2021 Grand Jury member Leroy Adams is a Creative Strategist and a member of the young advisory board at the world-renowned full-service agency Jung von Matt in Hamburg, Germany. He has worked for international clients such as BMW, adidas, Zalando, Vodafone, Nivea and Bosch. However, his heart actually beats for working with early-stage startups. He believes in building business around brand and has helped shape Jung von Matt’s latest advances into the startup world.
Audio Strategy is one of Leroy’s other areas of focus.
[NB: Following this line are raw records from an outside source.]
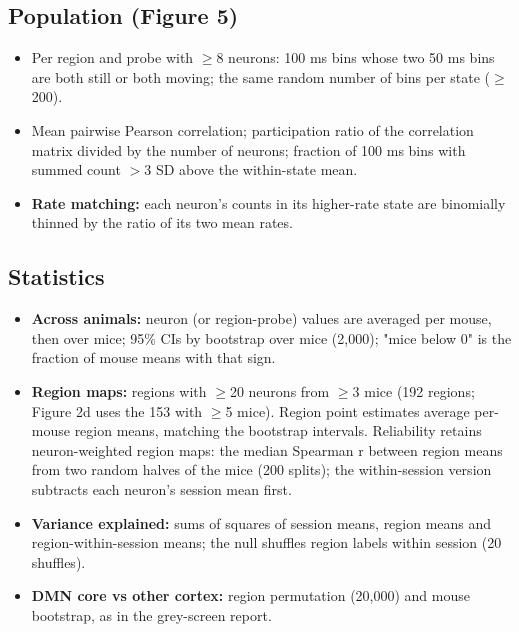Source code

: \documentclass[10pt,a4paper]{article}
\begin{document}
\subsection{Population (Figure 5)}
\begin{itemize}
\item Per region and probe with $\geq$8 neurons: 100 ms bins whose two 50 ms bins are both still or both moving; the same random number of bins per state ($\geq$200).
\item Mean pairwise Pearson correlation; participation ratio of the correlation matrix divided by the number of neurons; fraction of 100 ms bins with summed count $>$3 SD above the within-state mean.
\item \textbf{Rate matching:} each neuron's counts in its higher-rate state are binomially thinned by the ratio of its two mean rates.
\end{itemize}
\subsection{Statistics}
\begin{itemize}
\item \textbf{Across animals:} neuron (or region-probe) values are averaged per mouse, then over mice; 95\% CIs by bootstrap over mice (2,000); "mice below 0" is the fraction of mouse means with that sign.
\item \textbf{Region maps:} regions with $\geq$20 neurons from $\geq$3 mice (192 regions; Figure 2d uses the 153 with $\geq$5 mice). Region point estimates average per-mouse region means, matching the bootstrap intervals. Reliability retains neuron-weighted region maps: the median Spearman r between region means from two random halves of the mice (200 splits); the within-session version subtracts each neuron's session mean first.
\item \textbf{Variance explained:} sums of squares of session means, region means and region-within-session means; the null shuffles region labels within session (20 shuffles).
\item \textbf{DMN core vs other cortex:} region permutation (20,000) and mouse bootstrap, as in the grey-screen report.
\end{itemize}
\end{document}

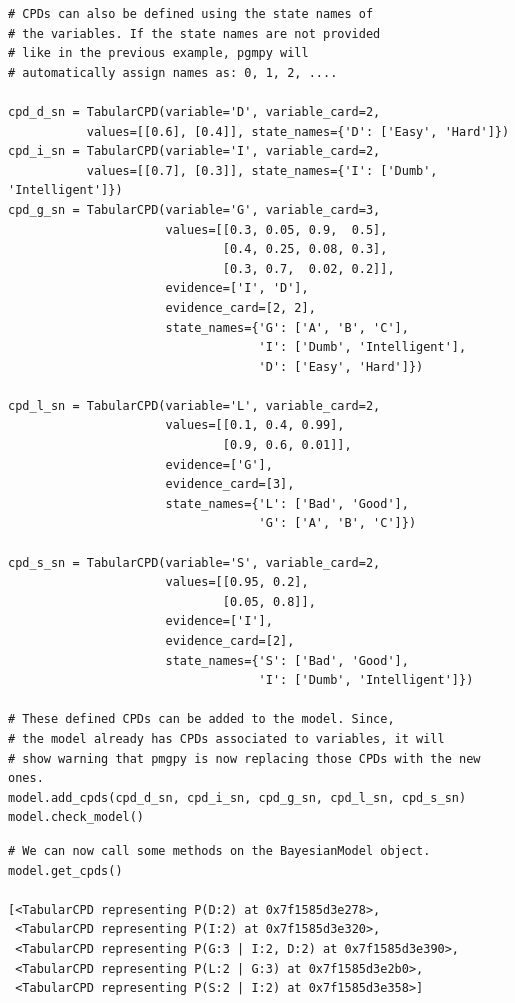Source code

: \documentclass{article}
\begin{document}
\begin{verbatim}
# CPDs can also be defined using the state names of 
# the variables. If the state names are not provided
# like in the previous example, pgmpy will
# automatically assign names as: 0, 1, 2, ....

cpd_d_sn = TabularCPD(variable='D', variable_card=2, 
           values=[[0.6], [0.4]], state_names={'D': ['Easy', 'Hard']})
cpd_i_sn = TabularCPD(variable='I', variable_card=2, 
           values=[[0.7], [0.3]], state_names={'I': ['Dumb', 'Intelligent']})
cpd_g_sn = TabularCPD(variable='G', variable_card=3,
                      values=[[0.3, 0.05, 0.9,  0.5],
                              [0.4, 0.25, 0.08, 0.3],
                              [0.3, 0.7,  0.02, 0.2]],
                      evidence=['I', 'D'],
                      evidence_card=[2, 2],
                      state_names={'G': ['A', 'B', 'C'],
                                   'I': ['Dumb', 'Intelligent'],
                                   'D': ['Easy', 'Hard']})

cpd_l_sn = TabularCPD(variable='L', variable_card=2,
                      values=[[0.1, 0.4, 0.99],
                              [0.9, 0.6, 0.01]],
                      evidence=['G'],
                      evidence_card=[3],
                      state_names={'L': ['Bad', 'Good'],
                                   'G': ['A', 'B', 'C']})

cpd_s_sn = TabularCPD(variable='S', variable_card=2,
                      values=[[0.95, 0.2],
                              [0.05, 0.8]],
                      evidence=['I'],
                      evidence_card=[2],
                      state_names={'S': ['Bad', 'Good'],
                                   'I': ['Dumb', 'Intelligent']})

# These defined CPDs can be added to the model. Since, 
# the model already has CPDs associated to variables, it will
# show warning that pmgpy is now replacing those CPDs with the new ones.
model.add_cpds(cpd_d_sn, cpd_i_sn, cpd_g_sn, cpd_l_sn, cpd_s_sn)
model.check_model()
\end{verbatim}

\begin{verbatim}
# We can now call some methods on the BayesianModel object.
model.get_cpds()

[<TabularCPD representing P(D:2) at 0x7f1585d3e278>,
 <TabularCPD representing P(I:2) at 0x7f1585d3e320>,
 <TabularCPD representing P(G:3 | I:2, D:2) at 0x7f1585d3e390>,
 <TabularCPD representing P(L:2 | G:3) at 0x7f1585d3e2b0>,
 <TabularCPD representing P(S:2 | I:2) at 0x7f1585d3e358>]
\end{verbatim}
\end{document}
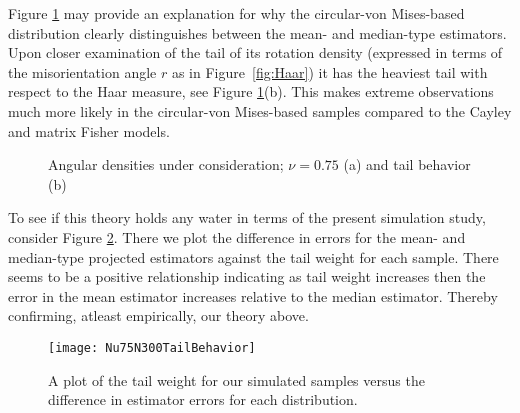 \noindent Figure \ref{fig:dendetail} may provide an explanation for why the circular-von Mises-based distribution clearly distinguishes between the mean- and median-type estimators.  Upon closer examination of the tail of its rotation density (expressed in terms of the misorientation angle $r$ as in Figure~\ref{fig:Haar}) it has the heaviest tail with respect to the Haar measure, see Figure \ref{fig:dendetail}(b). This makes extreme observations much more likely in the circular-von Mises-based samples compared to the Cayley and matrix Fisher models. 
\begin{figure}[h!]
\centering
{}
\caption{Angular densities under consideration; $\nu=0.75$ (a) and tail behavior (b) }
\label{fig:dendetail}
\end{figure}

To see if this theory holds any water in terms of the present simulation study, consider Figure \ref{fig:SimTail}.  There we plot the difference in errors for the mean- and median-type projected estimators against the tail weight for each sample.  There seems to be a positive relationship indicating as tail weight increases then the error in the mean estimator increases relative to the median estimator.  Thereby confirming, atleast empirically, our theory above.

\begin{figure}[h!]
\centering
\texttt{[image: Nu75N300TailBehavior]}
\caption{A plot of the tail weight for our simulated samples versus the difference in estimator errors for each distribution.}
\label{fig:SimTail}
\end{figure}


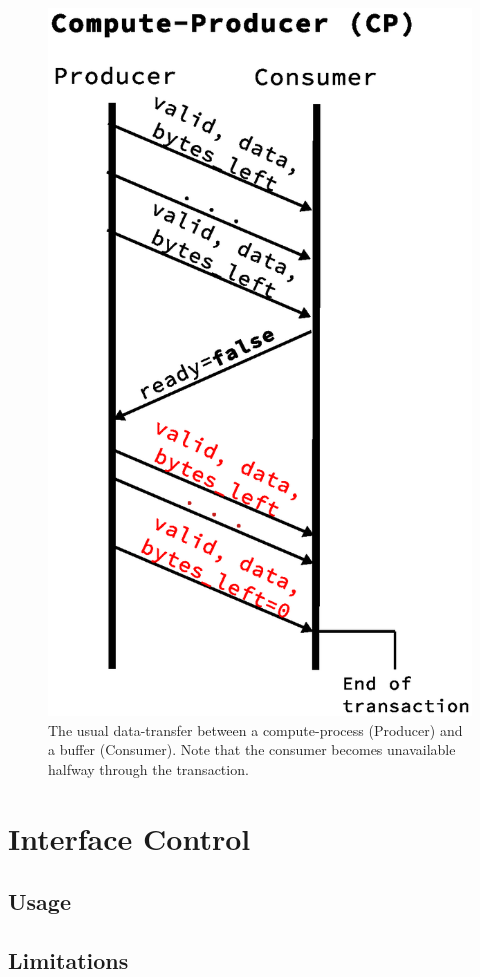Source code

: \begin{figure}
	\centering
	\includegraphics[scale=0.5]{implementation/compute_producer.eps}
	\caption{The usual data-transfer between a compute-process (Producer) and a
	buffer (Consumer). Note that the consumer becomes unavailable halfway through the
	transaction.}
	\label{fig:compute_producer}
\end{figure}



\section{Interface Control}
\subsection{Usage}
\subsection{Limitations}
Most recently, he was involved in creating BMW’s first fictional podcast ‘Hypnopolis‘, which won Adweek’s Branded Podcast of the Year Award 2020.
In the interview below Leroy shares his perspective on stand-out attributes in winning work, changes in the brands tone of voice during COVID, thoughts about audio as a strategy, his all time favorite and more.
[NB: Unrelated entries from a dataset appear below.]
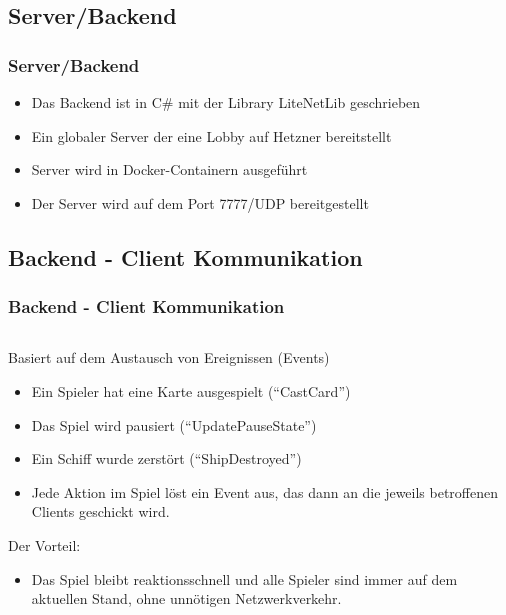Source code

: \documentclass{beamer}
\begin{document}
\subsection{Server/Backend}
\begin{frame}
\frametitle{Server/Backend}
  \begin{itemize}
    \item Das Backend ist in C\# mit der Library LiteNetLib geschrieben
    \item Ein globaler Server der eine Lobby auf Hetzner bereitstellt
    \item Server wird in Docker-Containern ausgeführt
    \item Der Server wird auf dem Port 7777/UDP bereitgestellt
  \end{itemize}
\end{frame}

\subsection{Backend - Client Kommunikation}
\begin{frame}
\frametitle{Backend - Client Kommunikation}
\begin{columns}
  \begin{column}{0.85\textwidth}
    Basiert auf dem Austausch von Ereignissen (Events)
    \begin{itemize}
      \item Ein Spieler hat eine Karte ausgespielt (``CastCard'')
      \item Das Spiel wird pausiert (``UpdatePauseState'')
      \item Ein Schiff wurde zerstört (``ShipDestroyed'')
      \item Jede Aktion im Spiel löst ein Event aus, das dann an die jeweils betroffenen Clients geschickt wird.
    \end{itemize}
    
    Der Vorteil:
    \begin{itemize}
      \item Das Spiel bleibt reaktionsschnell und alle Spieler sind immer auf dem aktuellen Stand, ohne unnötigen Netzwerkverkehr.
    \end{itemize}
  \end{column}
\end{columns}
\end{frame}
\end{document}
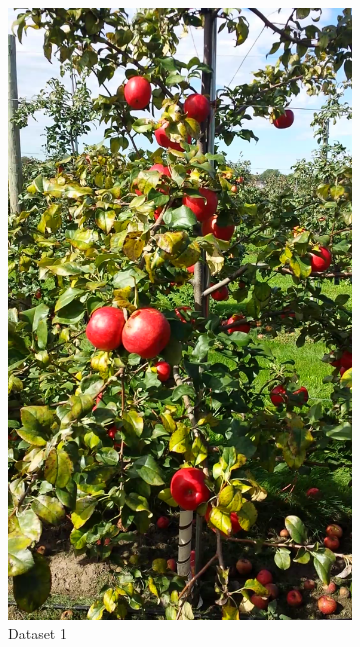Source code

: \begin{figure}[ht]
    \centering
    \begin{subfigure}[b]{0.22\textwidth}
        \includegraphics[width=\textwidth]{figures/detection/dataset1.png}
        \caption{Dataset 1}
        \label{fig:valida}
    \end{subfigure}\hspace{.2cm}\begin{subfigure}[b]{0.22\textwidth}

\end{subfigure}
\end{figure}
AME Awards: As a strategic creative, what stand-out attributes do you recognize in award-winning creative effective advertising?
#1 They are timely.
Rhetorical theory teaches us that certain speeches are remembered for centuries while others fade in memory not only because of their rhetorical brilliance but because they were held just at the very right moment. This holds true for advertising.
#2 They’re unique.
The simple fact is: our industry doesn’t value re-runs.
#3 They deliver on a strong insight.
Someone smart once said “true insights make the mind grasp what the intuition has always known”. This makes insight-based advertising particularly memorable, which again is the most important attribute of effective advertising.
#4 They’re emotional.
While this is not a general rule it goes for many greatly successful and effective ads. People cared, that’s why they shared.
AME Awards: Why are effectiveness competitions like the AME Awards important?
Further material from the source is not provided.